*What is expected*.
Only the lines from the one containing "- **HU01**: Crear álbum" through the one containing "3. ### 🚀 [Sprint" should be printed, exactly as they appear below, with both ends included.

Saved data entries
-=-=-=-=-

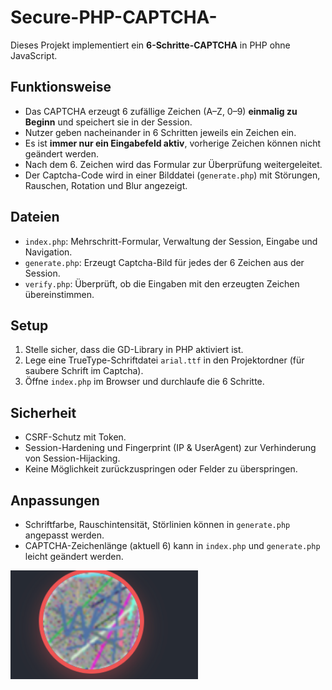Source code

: # Secure-PHP-CAPTCHA-

Dieses Projekt implementiert ein **6-Schritte-CAPTCHA** in PHP ohne JavaScript.  

## Funktionsweise

- Das CAPTCHA erzeugt 6 zufällige Zeichen (A–Z, 0–9) **einmalig zu Beginn** und speichert sie in der Session.  
- Nutzer geben nacheinander in 6 Schritten jeweils ein Zeichen ein.  
- Es ist **immer nur ein Eingabefeld aktiv**, vorherige Zeichen können nicht geändert werden.  
- Nach dem 6. Zeichen wird das Formular zur Überprüfung weitergeleitet.  
- Der Captcha-Code wird in einer Bilddatei (`generate.php`) mit Störungen, Rauschen, Rotation und Blur angezeigt.

## Dateien

- `index.php`: Mehrschritt-Formular, Verwaltung der Session, Eingabe und Navigation.  
- `generate.php`: Erzeugt Captcha-Bild für jedes der 6 Zeichen aus der Session.  
- `verify.php`: Überprüft, ob die Eingaben mit den erzeugten Zeichen übereinstimmen.

## Setup

1. Stelle sicher, dass die GD-Library in PHP aktiviert ist.  
2. Lege eine TrueType-Schriftdatei `arial.ttf` in den Projektordner (für saubere Schrift im Captcha).  
3. Öffne `index.php` im Browser und durchlaufe die 6 Schritte.

## Sicherheit

- CSRF-Schutz mit Token.  
- Session-Hardening und Fingerprint (IP & UserAgent) zur Verhinderung von Session-Hijacking.  
- Keine Möglichkeit zurückzuspringen oder Felder zu überspringen.

## Anpassungen

- Schriftfarbe, Rauschintensität, Störlinien können in `generate.php` angepasst werden.  
- CAPTCHA-Zeichenlänge (aktuell 6) kann in `index.php` und `generate.php` leicht geändert werden.

 <img src="img/Screenshot 2025-08-08 002358.png" width="300"/>
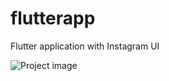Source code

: # flutterapp

Flutter application with Instagram UI

![Project image](https://raw.githubusercontent.com/ozcanzaferayan/flutter-instagram-posts-clone/master/art/screenshot.png)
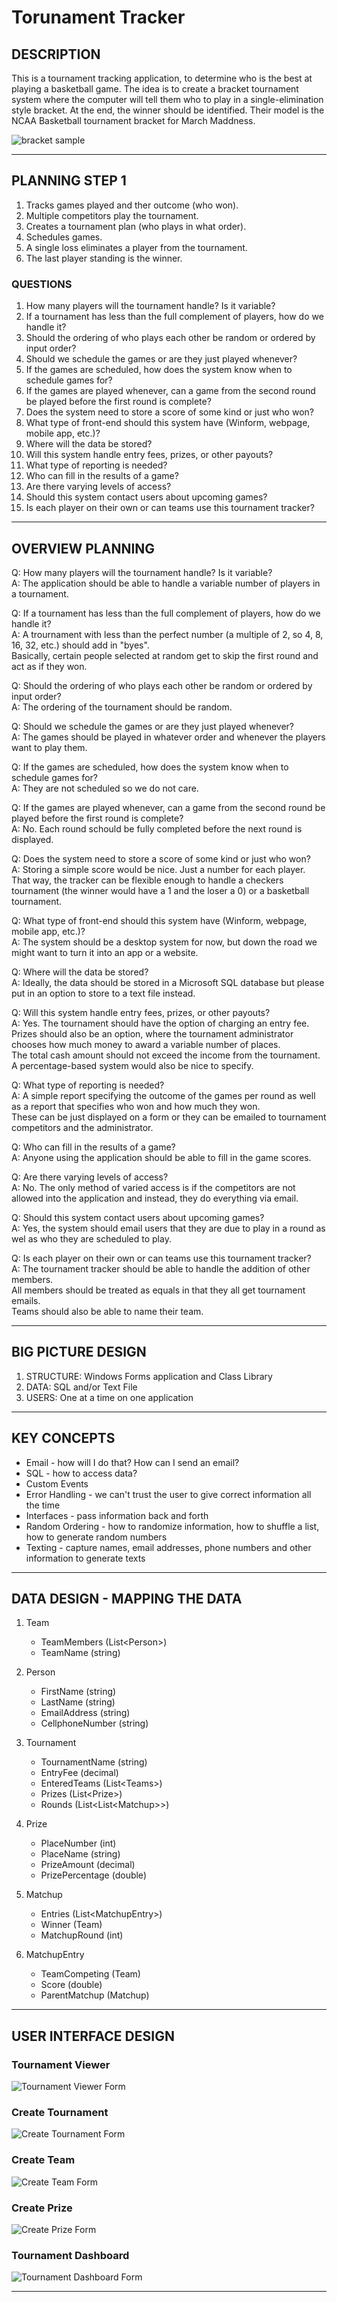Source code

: # Torunament Tracker

## DESCRIPTION

This is a tournament tracking application, to determine who is the best at playing a basketball game.
The idea is to create a bracket tournament system where the computer will tell them who to play in a single-elimination style bracket.
At the end, the winner should be identified. Their model is the NCAA Basketball tournament bracket for March Maddness.

![bracket sample](./Images/bracket.PNG)

---

## PLANNING STEP 1

1. Tracks games played and ther outcome (who won).
2. Multiple competitors play the tournament.
3. Creates a tournament plan (who plays in what order).
4. Schedules games.
5. A single loss eliminates a player from the tournament.
6. The last player standing is the winner.

### QUESTIONS

1. How many players will the tournament handle? Is it variable?
2. If a tournament has less than the full complement of players, how do we handle it?
3. Should the ordering of who plays each other be random or ordered by input order?
4. Should we schedule the games or are they just played whenever?
5. If the games are scheduled, how does the system know when to schedule games for?
6. If the games are played whenever, can a game from the second round be played before the first round is complete?
7. Does the system need to store a score of some kind or just who won?
8. What type of front-end should this system have (Winform, webpage, mobile app, etc.)?
9. Where will the data be stored?
10. Will this system handle entry fees, prizes, or other payouts?
11. What type of reporting is needed?
12. Who can fill in the results of a game?
13. Are there varying levels of access?
14. Should this system contact users about upcoming games?
15. Is each player on their own or can teams use this tournament tracker?

---

## OVERVIEW PLANNING

Q: How many players will the tournament handle? Is it variable?  
A: The application should be able to handle a variable number of players in a tournament.

Q: If a tournament has less than the full complement of players, how do we handle it?  
A: A trournament with less than the perfect number (a multiple of 2, so 4, 8, 16, 32, etc.) should add in "byes".  
Basically, certain people selected at random get to skip the first round and act as if they won.

Q: Should the ordering of who plays each other be random or ordered by input order?  
A: The ordering of the tournament should be random.

Q: Should we schedule the games or are they just played whenever?  
A: The games should be played in whatever order and whenever the players want to play them.

Q: If the games are scheduled, how does the system know when to schedule games for?  
A: They are not scheduled so we do not care.

Q: If the games are played whenever, can a game from the second round be played before the first round is complete?  
A: No. Each round schould be fully completed before the next round is displayed.

Q: Does the system need to store a score of some kind or just who won?  
A: Storing a simple score would be nice. Just a number for each player.  
That way, the tracker can be flexible enough to handle a checkers tournament (the winner would have a 1 and the loser a 0) or a basketball tournament.

Q: What type of front-end should this system have (Winform, webpage, mobile app, etc.)?  
A: The system should be a desktop system for now, but down the road we might want to turn it into an app or a website.

Q: Where will the data be stored?  
A: Ideally, the data should be stored in a Microsoft SQL database but please put in an option to store to a text file instead.

Q: Will this system handle entry fees, prizes, or other payouts?  
A: Yes. The tournament should have the option of charging an entry fee.  
Prizes should also be an option, where the tournament administrator chooses how much money to award a variable number of places.  
The total cash amount should not exceed the income from the tournament. A percentage-based system would also be nice to specify.

Q: What type of reporting is needed?  
A: A simple report specifying the outcome of the games per round as well as a report that specifies who won and how much they won.  
These can be just displayed on a form or they can be emailed to tournament competitors and the administrator.

Q: Who can fill in the results of a game?  
A: Anyone using the application should be able to fill in the game scores.

Q: Are there varying levels of access?  
A: No. The only method of varied access is if the competitors are not allowed into the application and instead, they do everything via email.

Q: Should this system contact users about upcoming games?  
A: Yes, the system should email users that they are due to play in a round as wel as who they are scheduled to play.

Q: Is each player on their own or can teams use this tournament tracker?  
A: The tournament tracker should be able to handle the addition of other members.  
All members should be treated as equals in that they all get tournament emails.  
Teams should also be able to name their team.

---

## BIG PICTURE DESIGN

1. STRUCTURE: Windows Forms application and Class Library
2. DATA: SQL and/or Text File
3. USERS: One at a time on one application

---

## KEY CONCEPTS

- Email - how will I do that? How can I send an email?
- SQL - how to access data?
- Custom Events
- Error Handling - we can't trust the user to give correct information all the time
- Interfaces - pass information back and forth
- Random Ordering - how to randomize information, how to shuffle a list, how to generate random numbers
- Texting - capture names, email addresses, phone numbers and other information to generate texts

---

## DATA DESIGN - MAPPING THE DATA

1. Team
   - TeamMembers (List\<Person>)
   - TeamName (string)

2. Person
   - FirstName (string)
   - LastName (string)
   - EmailAddress (string)
   - CellphoneNumber (string)

3. Tournament
   - TournamentName (string)
   - EntryFee (decimal)
   - EnteredTeams (List\<Teams>)
   - Prizes (List\<Prize>)
   - Rounds (List\<List\<Matchup>>)

4. Prize
   - PlaceNumber (int)
   - PlaceName (string)
   - PrizeAmount (decimal)
   - PrizePercentage (double)

5. Matchup
   - Entries (List\<MatchupEntry>)
   - Winner (Team)
   - MatchupRound (int)

6. MatchupEntry
   - TeamCompeting (Team)
   - Score (double)
   - ParentMatchup (Matchup)

---

## USER INTERFACE DESIGN

### Tournament Viewer

![Tournament Viewer Form](./Images/tournamentViewer.PNG)

### Create Tournament

![Create Tournament Form](./Images/createTournament.PNG)

### Create Team

![Create Team Form](./Images/createTeam.PNG)

### Create Prize

![Create Prize Form](./Images/createPrize.PNG)

### Tournament Dashboard

![Tournament Dashboard Form](./Images/tournamentDashboard.PNG)

---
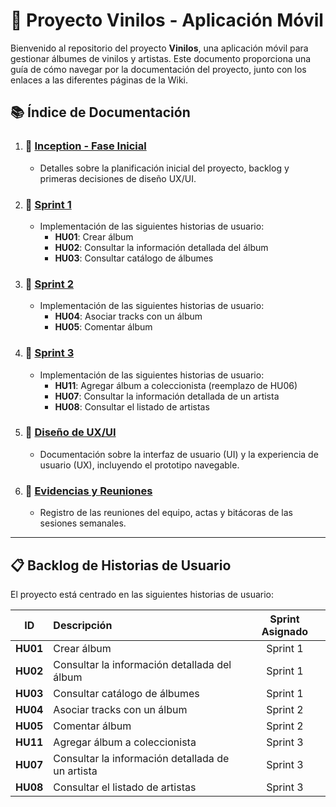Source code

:# 🎵 **Proyecto Vinilos - Aplicación Móvil**

Bienvenido al repositorio del proyecto **Vinilos**, una aplicación móvil para gestionar álbumes de vinilos y artistas. Este documento proporciona una guía de cómo navegar por la documentación del proyecto, junto con los enlaces a las diferentes páginas de la Wiki.

## 📚 **Índice de Documentación**
1. ### 🏁 [Inception - Fase Inicial](https://github.com/lordmkichavi-andes/MISW4203-202415-GrupoXYZ/wiki)
   - Detalles sobre la planificación inicial del proyecto, backlog y primeras decisiones de diseño UX/UI.

2. ### 🚀 [Sprint 1](https://github.com/lordmkichavi-andes/MISW4203-202415-GrupoXYZ/wiki/%F0%9F%9A%80-Sprint-1)
   - Implementación de las siguientes historias de usuario:
     - **HU01**: Crear álbum
     - **HU02**: Consultar la información detallada del álbum
     - **HU03**: Consultar catálogo de álbumes

3. ### 🚀 [Sprint 2](https://github.com/lordmkichavi-andes/MISW4203-202415-GrupoXYZ/wiki/%F0%9F%9A%80-Sprint-2)
   - Implementación de las siguientes historias de usuario:
     - **HU04**: Asociar tracks con un álbum
     - **HU05**: Comentar álbum

4. ### 🚀 [Sprint 3](https://github.com/tuusuario/repositorio/wiki/Sprint-3)
   - Implementación de las siguientes historias de usuario:
     - **HU11**: Agregar álbum a coleccionista (reemplazo de HU06)
     - **HU07**: Consultar la información detallada de un artista
     - **HU08**: Consultar el listado de artistas

5. ### 🎨 [Diseño de UX/UI](https://github.com/tuusuario/repositorio/wiki/Diseño-UX-UI)
   - Documentación sobre la interfaz de usuario (UI) y la experiencia de usuario (UX), incluyendo el prototipo navegable.

6. ### 📝 [Evidencias y Reuniones](https://github.com/tuusuario/repositorio/wiki/Evidencias)
   - Registro de las reuniones del equipo, actas y bitácoras de las sesiones semanales.

---

## 📋 **Backlog de Historias de Usuario**

El proyecto está centrado en las siguientes historias de usuario:

| **ID**  | **Descripción** | **Sprint Asignado** |
|:-------:|:----------------|:-------------------:|
| **HU01** | Crear álbum | Sprint 1 |
| **HU02** | Consultar la información detallada del álbum | Sprint 1 |
| **HU03** | Consultar catálogo de álbumes | Sprint 1 |
| **HU04** | Asociar tracks con un álbum | Sprint 2 |
| **HU05** | Comentar álbum | Sprint 2 |
| **HU11** | Agregar álbum a coleccionista | Sprint 3 |
| **HU07** | Consultar la información detallada de un artista | Sprint 3 |
| **HU08** | Consultar el listado de artistas | Sprint 3 |
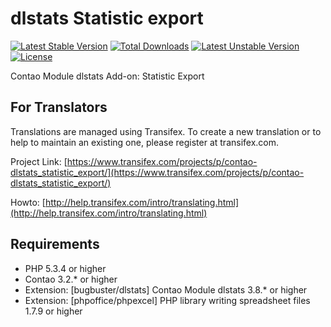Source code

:dlstats Statistic export
========================
[![Latest Stable Version](https://poser.pugx.org/bugbuster/dlstats_statistic_export/v/stable.svg)](https://packagist.org/packages/bugbuster/dlstats_statistic_export) [![Total Downloads](https://poser.pugx.org/bugbuster/dlstats_statistic_export/downloads.svg)](https://packagist.org/packages/bugbuster/dlstats_statistic_export) [![Latest Unstable Version](https://poser.pugx.org/bugbuster/dlstats_statistic_export/v/unstable.svg)](https://packagist.org/packages/bugbuster/dlstats_statistic_export) [![License](https://poser.pugx.org/bugbuster/dlstats_statistic_export/license.svg)](https://packagist.org/packages/bugbuster/dlstats_statistic_export)

Contao Module dlstats Add-on: Statistic Export

## For Translators
Translations are managed using Transifex. To create a new translation or to help to maintain an existing one, please register at transifex.com.

Project Link: [https://www.transifex.com/projects/p/contao-dlstats_statistic_export/](https://www.transifex.com/projects/p/contao-dlstats_statistic_export/)

Howto: [http://help.transifex.com/intro/translating.html](http://help.transifex.com/intro/translating.html)

## Requirements
* PHP 5.3.4 or higher
* Contao 3.2.* or higher
* Extension: [bugbuster/dlstats] Contao Module dlstats 3.8.* or higher
* Extension: [phpoffice/phpexcel] PHP library writing spreadsheet files 1.7.9 or higher
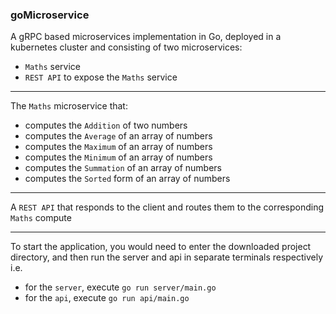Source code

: ### goMicroservice

A gRPC based microservices implementation in Go, deployed in a kubernetes cluster and consisting of two microservices:

* `Maths` service
* `REST API` to expose the `Maths` service

***

The `Maths` microservice that:

* computes the `Addition` of two numbers
* computes the `Average` of an array of numbers
* computes the `Maximum` of an array of numbers
* computes the `Minimum` of an array of numbers
* computes the `Summation` of an array of numbers
* computes the `Sorted` form of an array of numbers

***

A `REST API` that responds to the client and routes them to the corresponding `Maths` compute

***

To start the application, you would need to enter the downloaded project directory, and then run the server and api in separate terminals respectively i.e.

* for the `server`, execute `go run server/main.go`
* for the `api`, execute `go run api/main.go`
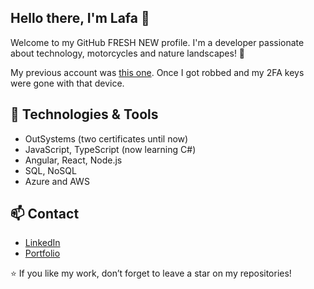 ## Hello there, I'm Lafa 👋  

Welcome to my GitHub FRESH NEW profile. I'm a developer passionate about technology, motorcycles and nature landscapes! 🚀

My previous account was [this one](https://www.github.com/lafadovale). Once I got robbed and my 2FA keys were gone with that device.

## 🔧 Technologies & Tools  
- OutSystems (two certificates until now) 
- JavaScript, TypeScript (now learning C#)
- Angular, React, Node.js  
- SQL, NoSQL
- Azure and AWS

## 📫 Contact  
- [LinkedIn](https://www.linkedin.com/in/lafadovale-outsystems/)  
- [Portfolio](https://personal-kpwwg6kq.outsystemscloud.com/OutSystemsPortfolio/)  

⭐ If you like my work, don’t forget to leave a star on my repositories!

-=-=-=-=-

*Result of the exercise*.
     - **HU01**: Crear álbum
     - **HU02**: Consultar la información detallada del álbum
     - **HU03**: Consultar catálogo de álbumes

3. ### 🚀 [Sprint 2](https://github.com/lordmkichavi-andes/MISW4203-202415-GrupoXYZ/wiki/%F0%9F%9A%80-Sprint-2)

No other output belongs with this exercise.